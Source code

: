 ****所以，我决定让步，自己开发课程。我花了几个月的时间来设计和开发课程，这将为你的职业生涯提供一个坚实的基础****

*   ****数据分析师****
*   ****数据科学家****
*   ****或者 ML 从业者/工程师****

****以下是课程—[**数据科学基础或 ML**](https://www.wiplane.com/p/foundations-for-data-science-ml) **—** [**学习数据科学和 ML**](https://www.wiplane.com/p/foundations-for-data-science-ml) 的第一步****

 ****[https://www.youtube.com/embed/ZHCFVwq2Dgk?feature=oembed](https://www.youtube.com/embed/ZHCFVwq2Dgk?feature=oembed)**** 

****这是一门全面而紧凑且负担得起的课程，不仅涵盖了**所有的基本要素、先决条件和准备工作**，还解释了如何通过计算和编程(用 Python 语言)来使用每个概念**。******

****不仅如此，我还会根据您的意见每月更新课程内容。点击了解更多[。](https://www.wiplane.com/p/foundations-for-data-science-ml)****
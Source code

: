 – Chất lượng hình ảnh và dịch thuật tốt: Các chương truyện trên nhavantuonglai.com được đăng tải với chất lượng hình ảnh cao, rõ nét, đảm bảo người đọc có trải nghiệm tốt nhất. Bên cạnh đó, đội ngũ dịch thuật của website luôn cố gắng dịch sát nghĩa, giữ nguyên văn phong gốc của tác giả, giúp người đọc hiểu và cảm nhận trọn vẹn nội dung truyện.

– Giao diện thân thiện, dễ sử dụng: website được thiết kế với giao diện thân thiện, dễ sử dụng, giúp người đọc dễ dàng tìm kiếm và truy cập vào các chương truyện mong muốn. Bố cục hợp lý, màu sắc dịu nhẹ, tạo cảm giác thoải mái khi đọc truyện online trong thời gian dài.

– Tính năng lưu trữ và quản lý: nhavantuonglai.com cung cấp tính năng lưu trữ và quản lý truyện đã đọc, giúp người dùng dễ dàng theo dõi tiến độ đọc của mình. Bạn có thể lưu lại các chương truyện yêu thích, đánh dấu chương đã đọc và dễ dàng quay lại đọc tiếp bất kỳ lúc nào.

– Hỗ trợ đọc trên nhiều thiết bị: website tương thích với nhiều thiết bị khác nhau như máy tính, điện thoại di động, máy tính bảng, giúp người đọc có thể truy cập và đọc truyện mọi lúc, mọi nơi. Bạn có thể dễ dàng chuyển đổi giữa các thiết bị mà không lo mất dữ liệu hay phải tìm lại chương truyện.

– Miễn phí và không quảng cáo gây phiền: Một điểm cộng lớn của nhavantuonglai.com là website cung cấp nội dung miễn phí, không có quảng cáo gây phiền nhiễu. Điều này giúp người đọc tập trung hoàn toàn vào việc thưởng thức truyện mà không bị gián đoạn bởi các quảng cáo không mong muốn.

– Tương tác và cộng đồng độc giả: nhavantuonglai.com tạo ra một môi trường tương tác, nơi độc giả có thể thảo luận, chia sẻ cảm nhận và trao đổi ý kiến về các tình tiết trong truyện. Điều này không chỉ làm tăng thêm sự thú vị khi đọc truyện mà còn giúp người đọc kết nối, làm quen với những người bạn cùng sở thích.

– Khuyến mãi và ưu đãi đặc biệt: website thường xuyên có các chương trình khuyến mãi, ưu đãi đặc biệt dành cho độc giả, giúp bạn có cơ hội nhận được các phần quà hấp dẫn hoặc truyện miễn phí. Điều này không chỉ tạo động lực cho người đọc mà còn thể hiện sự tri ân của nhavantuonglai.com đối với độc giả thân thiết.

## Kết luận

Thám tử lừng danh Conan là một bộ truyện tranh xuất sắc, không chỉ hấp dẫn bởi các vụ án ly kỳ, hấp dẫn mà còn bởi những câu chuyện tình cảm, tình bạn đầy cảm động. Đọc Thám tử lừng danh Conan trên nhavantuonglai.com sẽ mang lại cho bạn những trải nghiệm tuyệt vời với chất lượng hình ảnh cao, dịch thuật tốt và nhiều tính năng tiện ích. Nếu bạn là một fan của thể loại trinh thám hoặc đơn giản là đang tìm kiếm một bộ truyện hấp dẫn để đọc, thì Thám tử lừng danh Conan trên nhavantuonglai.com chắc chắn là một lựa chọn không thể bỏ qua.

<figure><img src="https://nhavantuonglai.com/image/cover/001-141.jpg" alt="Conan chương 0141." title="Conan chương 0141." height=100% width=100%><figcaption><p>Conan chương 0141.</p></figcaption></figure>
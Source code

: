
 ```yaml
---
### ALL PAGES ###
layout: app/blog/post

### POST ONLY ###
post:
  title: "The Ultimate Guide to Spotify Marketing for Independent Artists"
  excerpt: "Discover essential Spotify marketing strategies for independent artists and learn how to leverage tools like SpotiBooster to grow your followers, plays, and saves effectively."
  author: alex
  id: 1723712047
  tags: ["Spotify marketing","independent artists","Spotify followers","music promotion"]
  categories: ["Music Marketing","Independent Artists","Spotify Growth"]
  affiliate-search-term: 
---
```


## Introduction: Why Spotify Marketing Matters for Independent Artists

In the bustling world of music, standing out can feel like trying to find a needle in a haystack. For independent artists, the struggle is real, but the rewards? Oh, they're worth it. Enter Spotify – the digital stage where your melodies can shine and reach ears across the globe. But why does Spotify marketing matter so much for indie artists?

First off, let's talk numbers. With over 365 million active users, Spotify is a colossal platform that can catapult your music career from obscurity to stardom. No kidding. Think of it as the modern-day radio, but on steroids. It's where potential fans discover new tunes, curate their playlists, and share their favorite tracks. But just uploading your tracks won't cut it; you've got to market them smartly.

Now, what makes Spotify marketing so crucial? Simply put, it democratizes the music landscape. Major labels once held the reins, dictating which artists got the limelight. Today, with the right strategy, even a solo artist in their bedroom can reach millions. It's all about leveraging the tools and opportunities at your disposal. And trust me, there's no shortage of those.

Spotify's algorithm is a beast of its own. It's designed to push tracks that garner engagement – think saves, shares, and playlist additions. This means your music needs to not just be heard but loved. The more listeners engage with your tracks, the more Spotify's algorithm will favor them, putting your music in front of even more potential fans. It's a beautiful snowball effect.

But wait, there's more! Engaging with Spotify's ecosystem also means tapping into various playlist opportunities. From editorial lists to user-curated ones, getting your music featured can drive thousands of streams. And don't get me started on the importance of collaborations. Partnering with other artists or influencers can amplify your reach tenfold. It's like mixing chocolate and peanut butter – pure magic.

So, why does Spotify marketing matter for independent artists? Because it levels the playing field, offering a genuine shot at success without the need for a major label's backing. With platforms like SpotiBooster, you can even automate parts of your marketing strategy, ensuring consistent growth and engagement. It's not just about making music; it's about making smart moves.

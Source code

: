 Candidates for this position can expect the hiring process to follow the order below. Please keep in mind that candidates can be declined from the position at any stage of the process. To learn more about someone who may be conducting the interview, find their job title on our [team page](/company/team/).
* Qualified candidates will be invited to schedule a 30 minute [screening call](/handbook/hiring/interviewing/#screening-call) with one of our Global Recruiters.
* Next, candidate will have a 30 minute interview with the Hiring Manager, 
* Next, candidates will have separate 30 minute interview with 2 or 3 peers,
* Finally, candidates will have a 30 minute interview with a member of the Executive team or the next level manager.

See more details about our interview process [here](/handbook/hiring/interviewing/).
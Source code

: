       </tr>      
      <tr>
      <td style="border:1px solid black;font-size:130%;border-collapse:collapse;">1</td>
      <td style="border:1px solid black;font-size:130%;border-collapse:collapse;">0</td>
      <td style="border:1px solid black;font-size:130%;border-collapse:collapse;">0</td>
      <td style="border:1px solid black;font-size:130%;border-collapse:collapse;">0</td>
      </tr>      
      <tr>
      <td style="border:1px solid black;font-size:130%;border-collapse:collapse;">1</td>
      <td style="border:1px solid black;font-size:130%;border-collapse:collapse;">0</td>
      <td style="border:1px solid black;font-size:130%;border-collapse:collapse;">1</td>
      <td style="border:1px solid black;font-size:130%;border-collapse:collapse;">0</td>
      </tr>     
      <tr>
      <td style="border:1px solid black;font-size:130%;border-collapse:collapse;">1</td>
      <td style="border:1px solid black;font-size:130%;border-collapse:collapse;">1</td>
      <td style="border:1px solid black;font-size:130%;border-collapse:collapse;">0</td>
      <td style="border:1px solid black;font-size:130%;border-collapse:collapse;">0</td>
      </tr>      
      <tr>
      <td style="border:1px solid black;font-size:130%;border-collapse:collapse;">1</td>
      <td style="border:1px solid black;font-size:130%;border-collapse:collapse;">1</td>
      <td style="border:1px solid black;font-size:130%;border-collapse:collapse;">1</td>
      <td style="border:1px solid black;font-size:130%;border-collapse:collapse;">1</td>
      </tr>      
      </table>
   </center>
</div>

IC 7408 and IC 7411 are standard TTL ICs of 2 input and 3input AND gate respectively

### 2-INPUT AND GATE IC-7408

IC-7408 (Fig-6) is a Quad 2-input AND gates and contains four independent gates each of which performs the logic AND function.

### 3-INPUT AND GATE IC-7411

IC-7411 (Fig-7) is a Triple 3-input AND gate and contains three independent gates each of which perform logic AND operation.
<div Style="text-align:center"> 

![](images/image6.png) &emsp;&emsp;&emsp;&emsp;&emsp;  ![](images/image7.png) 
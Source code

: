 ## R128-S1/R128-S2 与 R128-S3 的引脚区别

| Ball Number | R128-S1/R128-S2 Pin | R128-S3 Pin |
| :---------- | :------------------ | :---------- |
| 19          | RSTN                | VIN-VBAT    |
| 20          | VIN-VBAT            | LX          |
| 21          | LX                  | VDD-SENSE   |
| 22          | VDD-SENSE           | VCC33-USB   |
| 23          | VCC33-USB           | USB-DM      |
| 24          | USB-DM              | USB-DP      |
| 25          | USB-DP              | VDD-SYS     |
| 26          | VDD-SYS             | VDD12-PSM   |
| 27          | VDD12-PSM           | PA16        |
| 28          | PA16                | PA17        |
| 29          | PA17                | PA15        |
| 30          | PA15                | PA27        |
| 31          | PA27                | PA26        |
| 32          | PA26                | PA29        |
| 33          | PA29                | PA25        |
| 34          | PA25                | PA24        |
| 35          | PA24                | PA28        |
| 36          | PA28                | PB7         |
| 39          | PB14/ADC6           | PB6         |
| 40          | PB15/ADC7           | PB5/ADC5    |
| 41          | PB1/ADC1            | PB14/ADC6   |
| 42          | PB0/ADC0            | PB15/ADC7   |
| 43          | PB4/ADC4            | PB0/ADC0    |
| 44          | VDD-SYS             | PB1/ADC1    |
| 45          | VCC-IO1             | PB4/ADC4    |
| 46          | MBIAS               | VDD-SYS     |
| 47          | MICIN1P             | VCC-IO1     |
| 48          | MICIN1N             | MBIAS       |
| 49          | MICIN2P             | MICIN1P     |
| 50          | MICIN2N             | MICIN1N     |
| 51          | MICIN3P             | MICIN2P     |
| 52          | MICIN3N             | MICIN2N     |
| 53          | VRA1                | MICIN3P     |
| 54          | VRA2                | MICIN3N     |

_REQUIRED ACTION_
Search the material for the string "luận" and show every line that has it.

_SOLUTION TO THIS EXERCISE_
– Tương tác và cộng đồng độc giả: nhavantuonglai.com tạo ra một môi trường tương tác, nơi độc giả có thể thảo luận, chia sẻ cảm nhận và trao đổi ý kiến về các tình tiết trong truyện. Điều này không chỉ làm tăng thêm sự thú vị khi đọc truyện mà còn giúp người đọc kết nối, làm quen với những người bạn cùng sở thích.
## Kết luận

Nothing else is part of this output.